Fastest way to get a positive modulo in C/C++
Often in my inner loops I need to index an array in a "wrap-around" way, so that (for example) if the array size is 100 and my code asks for element -2, it should be given element 98. In many high level languages such as Python, one can do this simply with my_array[index % array_size]
, but for some reason C's integer arithmetic (usually) rounds toward zero instead of consistently rounding down, and consequently its modulo operator returns a negative result when given a negative first argument.
Often I know that index
will not be less than -array_size
, and in these cases I just do my_array[(index + array_size) % array_size]

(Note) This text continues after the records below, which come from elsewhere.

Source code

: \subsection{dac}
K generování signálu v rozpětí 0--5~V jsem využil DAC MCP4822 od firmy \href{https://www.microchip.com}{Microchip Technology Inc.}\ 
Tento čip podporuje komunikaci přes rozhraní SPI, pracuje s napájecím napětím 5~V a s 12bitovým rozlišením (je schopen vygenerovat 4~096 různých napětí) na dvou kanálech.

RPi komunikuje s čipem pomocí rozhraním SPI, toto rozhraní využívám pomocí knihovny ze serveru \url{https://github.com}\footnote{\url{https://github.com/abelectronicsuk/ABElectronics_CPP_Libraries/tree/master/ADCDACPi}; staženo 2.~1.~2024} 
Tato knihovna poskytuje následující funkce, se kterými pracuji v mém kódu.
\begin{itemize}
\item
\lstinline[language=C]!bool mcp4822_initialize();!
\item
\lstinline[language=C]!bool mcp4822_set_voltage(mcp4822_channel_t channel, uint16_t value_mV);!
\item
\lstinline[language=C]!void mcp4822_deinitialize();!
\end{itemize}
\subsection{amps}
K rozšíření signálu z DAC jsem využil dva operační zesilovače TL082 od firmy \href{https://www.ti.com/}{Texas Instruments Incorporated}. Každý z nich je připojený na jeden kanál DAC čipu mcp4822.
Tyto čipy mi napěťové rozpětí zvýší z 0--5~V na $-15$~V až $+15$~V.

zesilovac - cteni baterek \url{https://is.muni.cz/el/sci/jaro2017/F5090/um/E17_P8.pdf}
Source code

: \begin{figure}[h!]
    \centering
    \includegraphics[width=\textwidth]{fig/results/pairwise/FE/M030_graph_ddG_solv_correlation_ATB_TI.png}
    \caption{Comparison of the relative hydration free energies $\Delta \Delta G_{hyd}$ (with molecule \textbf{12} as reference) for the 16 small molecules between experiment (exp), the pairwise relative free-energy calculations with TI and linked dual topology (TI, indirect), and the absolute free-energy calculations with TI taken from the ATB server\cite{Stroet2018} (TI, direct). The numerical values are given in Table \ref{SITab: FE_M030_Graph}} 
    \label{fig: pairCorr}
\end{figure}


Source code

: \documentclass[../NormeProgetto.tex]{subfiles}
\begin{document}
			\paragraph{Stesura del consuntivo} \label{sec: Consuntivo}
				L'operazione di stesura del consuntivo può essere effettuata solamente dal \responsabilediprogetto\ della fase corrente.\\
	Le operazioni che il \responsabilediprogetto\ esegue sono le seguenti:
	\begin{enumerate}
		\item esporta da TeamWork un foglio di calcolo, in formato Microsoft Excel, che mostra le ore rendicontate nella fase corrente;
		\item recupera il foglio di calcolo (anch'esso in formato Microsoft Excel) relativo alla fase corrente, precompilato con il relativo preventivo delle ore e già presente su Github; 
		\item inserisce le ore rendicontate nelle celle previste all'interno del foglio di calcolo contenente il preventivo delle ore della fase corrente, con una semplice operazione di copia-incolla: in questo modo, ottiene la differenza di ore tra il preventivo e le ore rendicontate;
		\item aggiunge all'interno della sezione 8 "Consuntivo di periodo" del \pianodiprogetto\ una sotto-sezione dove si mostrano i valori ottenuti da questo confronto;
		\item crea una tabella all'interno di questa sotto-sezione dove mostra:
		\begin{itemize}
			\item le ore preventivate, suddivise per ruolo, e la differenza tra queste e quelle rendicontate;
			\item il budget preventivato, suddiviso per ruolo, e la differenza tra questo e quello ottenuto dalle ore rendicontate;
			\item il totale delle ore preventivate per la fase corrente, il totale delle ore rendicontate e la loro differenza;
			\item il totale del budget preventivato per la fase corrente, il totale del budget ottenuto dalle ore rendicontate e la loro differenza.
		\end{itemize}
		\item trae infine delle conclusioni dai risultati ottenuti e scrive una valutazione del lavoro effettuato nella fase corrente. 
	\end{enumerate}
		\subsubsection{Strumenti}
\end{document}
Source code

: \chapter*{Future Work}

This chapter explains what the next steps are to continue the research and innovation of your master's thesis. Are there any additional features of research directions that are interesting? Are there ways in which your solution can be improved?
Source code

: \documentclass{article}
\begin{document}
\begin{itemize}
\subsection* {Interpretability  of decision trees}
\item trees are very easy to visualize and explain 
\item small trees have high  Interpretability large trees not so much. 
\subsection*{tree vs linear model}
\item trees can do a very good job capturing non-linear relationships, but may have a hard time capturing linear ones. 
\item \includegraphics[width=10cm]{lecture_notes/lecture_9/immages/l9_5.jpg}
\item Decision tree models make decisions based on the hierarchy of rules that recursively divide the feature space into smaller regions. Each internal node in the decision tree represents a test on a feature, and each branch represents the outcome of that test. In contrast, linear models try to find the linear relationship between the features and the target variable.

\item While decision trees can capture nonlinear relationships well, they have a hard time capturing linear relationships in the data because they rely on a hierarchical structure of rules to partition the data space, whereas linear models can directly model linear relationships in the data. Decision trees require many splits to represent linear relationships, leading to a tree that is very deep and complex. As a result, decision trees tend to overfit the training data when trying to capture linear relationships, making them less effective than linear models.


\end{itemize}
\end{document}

. However, sometimes this can't be guaranteed, and for those cases I would like to know the fastest way to implement an always-positive modulo function. There are several "clever" ways to do it without branching, such as
inline int positive_modulo(int i, int n) {
return (n + (i % n)) % n;
}
or
inline int positive_modulo(int i, int n) {
return (i % n) + (n * (i < 0));
}
Of course I can profile these to find out which is the fastest on my system, but I can't help worrying that I might have missed a better one, or that what's fast on my machine might be slow on a different one.
So is there a standard way to do this, or some clever trick that I've missed that's likely to be the fastest possible way?
Also, I know it's probably wishful thinking, but if there's a way of doing this that can be auto-vectorised, that would be amazing.
The standard way I learned is
inline int positive_modulo(int i, int n) {
return (i % n + n) % n;
}
This function is essentially your first variant without the abs
(which, in fact, makes it return the wrong result). I wouldn't be surprised if an optimizing compiler could recognize this pattern and compile it to machine code that computes an "unsigned modulo".
Edit:
Moving on to your second variant: First of all, it contains a bug, too -- the n < 0
should be i < 0
.
This variant may not look as if it branches, but on a lot of architectures, the i < 0
will compile into a conditional jump. In any case, it will be at least as fast to replace (n * (i < 0))
with i < 0? n: 0
, which avoids the multiplication; in addition, it's "cleaner" because it avoids reinterpreting the bool as an int.
As to which of these two variants is faster, that probably depends on the compiler and processor architecture -- time the two variants and see. I don't think there's a faster way than either of these two variants, though.
Modulo a power of two, the following works (assuming twos complement representation):
return i & (n-1);